Sorry I have not put out a blog for awhile but Piet van Zyl has dragged me kicking and screaming back into the darkness of his world and this time all I can say is that he has thrown me into the deep end, and it is a case of sink or swim…either way you just have to hope that the crocodiles don’t get you and I manage to complete this quest that he has dug up from only he knows where.
I was out walking Pooch and his small companion aptly named Fudge and while we were out there under the sun my mind was working…yip it works on occasion. What was I going to blog about, and then it struck me…It is has been something that I read a while ago regarding a very well known Author who says that he never started out to earn a living from writing.
Well all I can say to him is…congratulations…Come on, get real…every author out there including myself has high hopes of one day hitting that best sellers list…why else spend hours, days, weeks pouring your heart and soul out onto print, not to mention research, research and then going through the whole process of proof reading, editing, re-writing, submitting to publisher…waiting…and then smiling because the manuscript has been accepted.
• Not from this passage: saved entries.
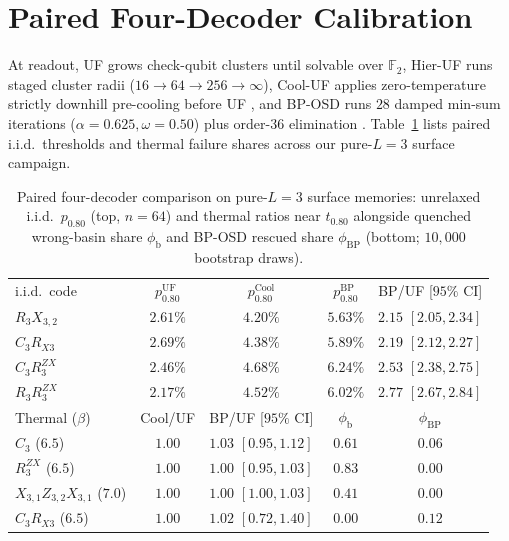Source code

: \documentclass[aps,prx,reprint,superscriptaddress,nofootinbib,floatfix]{revtex4-2}
\begin{document}
\section{Paired Four-Decoder Calibration}
\label{app:decoders}

At readout, UF grows check-qubit clusters until solvable over $\mathbb{F}_2$, Hier-UF runs staged cluster radii ($16 \to 64 \to 256 \to \infty$), Cool-UF applies zero-temperature strictly downhill pre-cooling before UF \cite{kubica_sweep2019}, and BP-OSD runs $28$ damped min-sum iterations ($\alpha = 0.625, \omega = 0.50$) plus order-$36$ elimination \cite{panteleev_bposd, roffe_bposd2020}. Table~\ref{tab:decoders} lists paired i.i.d.\ thresholds and thermal failure shares across our pure-$L = 3$ surface campaign.

\begin{table}[!htbp]
\caption{Paired four-decoder comparison on pure-$L = 3$ surface memories: unrelaxed i.i.d.\ $p_{0.80}$ (top, $n = 64$) and thermal ratios near $t_{0.80}$ alongside quenched wrong-basin share $\phi_{\mathrm{b}}$ and BP-OSD rescued share $\phi_{\mathrm{BP}}$ (bottom; $10{,}000$ bootstrap draws).}
\label{tab:decoders}
{\scriptsize
\setlength{\tabcolsep}{0.6pt}
\begin{ruledtabular}
\begin{tabular}{lcccc}
i.i.d.\ code & $p_{0.80}^{\mathrm{UF}}$ & $p_{0.80}^{\mathrm{Cool}}$ & $p_{0.80}^{\mathrm{BP}}$ & BP/UF [$95\%$ CI] \\
\colrule
$R_3 X_{3,2}$ & $2.61\%$ & $4.20\%$ & $5.63\%$ & $2.15$ $[2.05, 2.34]$ \\
$C_3 R_{X3}$ & $2.69\%$ & $4.38\%$ & $5.89\%$ & $2.19$ $[2.12, 2.27]$ \\
$C_3 R_3^{ZX}$ & $2.46\%$ & $4.68\%$ & $6.24\%$ & $2.53$ $[2.38, 2.75]$ \\
$R_3 R_3^{ZX}$ & $2.17\%$ & $4.52\%$ & $6.02\%$ & $2.77$ $[2.67, 2.84]$ \\
\colrule
Thermal ($\beta$) & Cool/UF & BP/UF [$95\%$ CI] & $\phi_{\mathrm{b}}$ & $\phi_{\mathrm{BP}}$ \\
\colrule
$C_3$ ($6.5$) & $1.00$ & $1.03$ $[0.95, 1.12]$ & $0.61$ & $0.06$ \\
$R_3^{ZX}$ ($6.5$) & $1.00$ & $1.00$ $[0.95, 1.03]$ & $0.83$ & $0.00$ \\
$X_{3,1} Z_{3,2} X_{3,1}$ ($7.0$) & $1.00$ & $1.00$ $[1.00, 1.03]$ & $0.41$ & $0.00$ \\
$C_3 R_{X3}$ ($6.5$) & $1.00$ & $1.02$ $[0.72, 1.40]$ & $0.00$ & $0.12$ \\

\end{tabular}
\end{ruledtabular}}
\end{table}
\end{document}
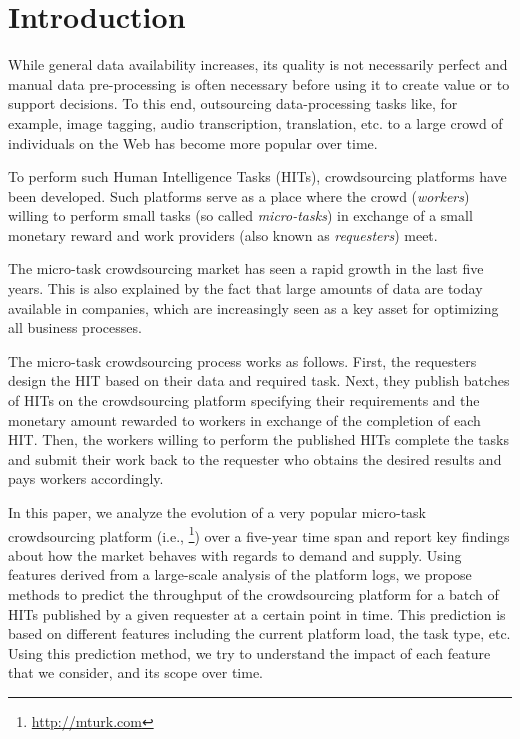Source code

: \section{Introduction}\label{sec:intro}
% 
While general data availability increases, its quality is not necessarily perfect and manual data pre-processing is often necessary before using it to create value or to support decisions.
% 
To this end, outsourcing  data-processing tasks like, for example, image tagging, audio transcription, translation, etc. to a large crowd of individuals on the Web has become more popular over time.

To perform such Human Intelligence Tasks (HITs), crowdsourcing platforms have been developed. Such platforms serve as a place where the crowd (\emph{workers}) willing to perform small tasks (so called \emph{micro-tasks}) in exchange of a small monetary reward and work providers (also known as \emph{requesters}) meet. 

The micro-task crowdsourcing market has seen a rapid growth in the last five years. This is also explained by the fact that large amounts of data are today available in companies, which are increasingly seen as a key asset for optimizing all business processes.

The  micro-task crowdsourcing process works as follows. First, the requesters design the HIT based on their data and required task. Next, they publish batches of HITs on the crowdsourcing platform specifying their requirements and the monetary amount rewarded to workers in exchange of the completion of each HIT. Then, the workers willing to perform the published HITs complete the tasks and submit their work back to the requester who obtains the desired results and pays workers accordingly.

In this paper, we analyze the evolution of a very popular micro-task crowdsourcing platform (i.e., \amt{}\footnote{\url{http://mturk.com}}) over a  five-year time span and report key findings about how
the market behaves with regards to demand and supply.
% 
Using features derived from a large-scale analysis of the platform logs, we propose methods to predict the throughput of the crowdsourcing platform for a batch of HITs published by a given requester at a certain point in time. This prediction is based on different features including the current platform load, the task type, etc. Using this prediction method, we try to understand the impact of each feature that we consider, and its scope over time.

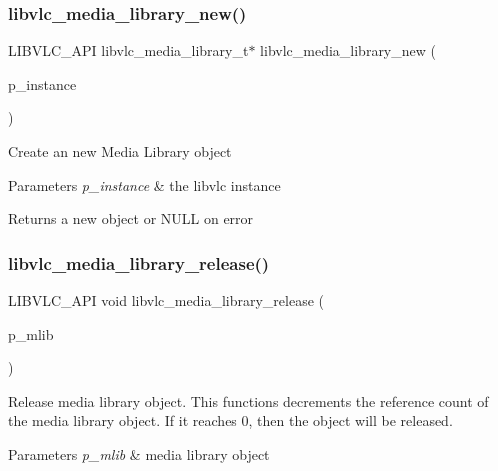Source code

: \subsubsection{\texorpdfstring{libvlc\+\_\+media\+\_\+library\+\_\+new()}{libvlc\_media\_library\_new()}}
{\footnotesize\ttfamily L\+I\+B\+V\+L\+C\+\_\+\+A\+PI libvlc\+\_\+media\+\_\+library\+\_\+t$\ast$ libvlc\+\_\+media\+\_\+library\+\_\+new (\begin{DoxyParamCaption}\item[{\hyperlink{group__libvlc__core_ga316d739a80da4678206c79f4d6c2e284}{libvlc\+\_\+instance\+\_\+t} $\ast$}]{p\+\_\+instance }\end{DoxyParamCaption})}

Create an new Media Library object


\begin{DoxyParams}{Parameters}
{\em p\+\_\+instance} & the libvlc instance \\
\hline
\end{DoxyParams}
\begin{DoxyReturn}{Returns}
a new object or N\+U\+LL on error 
\end{DoxyReturn}
\mbox{\label{group__libvlc__media__library_ga334af602d7829cd26e6a0591fff5bf6d}} 
\subsubsection{\texorpdfstring{libvlc\+\_\+media\+\_\+library\+\_\+release()}{libvlc\_media\_library\_release()}}
{\footnotesize\ttfamily L\+I\+B\+V\+L\+C\+\_\+\+A\+PI void libvlc\+\_\+media\+\_\+library\+\_\+release (\begin{DoxyParamCaption}\item[{libvlc\+\_\+media\+\_\+library\+\_\+t $\ast$}]{p\+\_\+mlib }\end{DoxyParamCaption})}

Release media library object. This functions decrements the reference count of the media library object. If it reaches 0, then the object will be released.


\begin{DoxyParams}{Parameters}
{\em p\+\_\+mlib} & media library object \\
\hline
\end{DoxyParams}
\mbox{\label{group__libvlc__media__library_gaecb327371dd64fbd23e77637b32a8091}}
For me, the wait once I have sent it off to my AWESOME Publisher is the worst. I like to compare it to a school kid submitting an assignment for year end and I end up like a cat on a hot tin roof. The relief once it has been accepted is a wonderful feeling.
Now, unlike the well known Author who claims that he never wrote for gain, but it came his way anyway…I have dreams of my writing capturing an audience of readers…I love to write, my characters talk to me, they take me to places that others dream about and pardon me, but I am reaching for the stars while my feet are on the ground…I would love to have a best seller and be recognized as an International Author.
So there you have it in black and white…writing to me is a career, but it is a career that I love and get a huge amount of joy and satisfaction from. I never in my wildest dreams ever thought of myself as a writer, but it is a blessing that I had without knowing it and the gate needed to be opened for me to realize it.
Well the gate has been opened…and the stories are just lining up to be told. There is no pressure when I write. I take one day at a time and allow the story and characters to lead me along the pathway until the journey is over, one word at a time, although I will admit that my typing sometimes can’t keep up with the voices in my head.
For example when my lovely wife Lucie challenged me to sit down and write Blood Moon over Africa, it was like a roller coaster ride for me, from start to finish…the story consumed me until it was over and I thought that was that, but not to be. One day later I started Blood Spoor in the Dark, and it has been a roller coaster ride for me ever since, and believe me, it has been one hell of a ride, and I have enjoyed and still do, every single minute of it.
Try one of my books, they have been born out of a passion that I did not know I had and just maybe one day I will reach the stars, but my feet will always remain firmly on the ground.
Take Care out there, and stay safe, you never know what is watching from the shadows.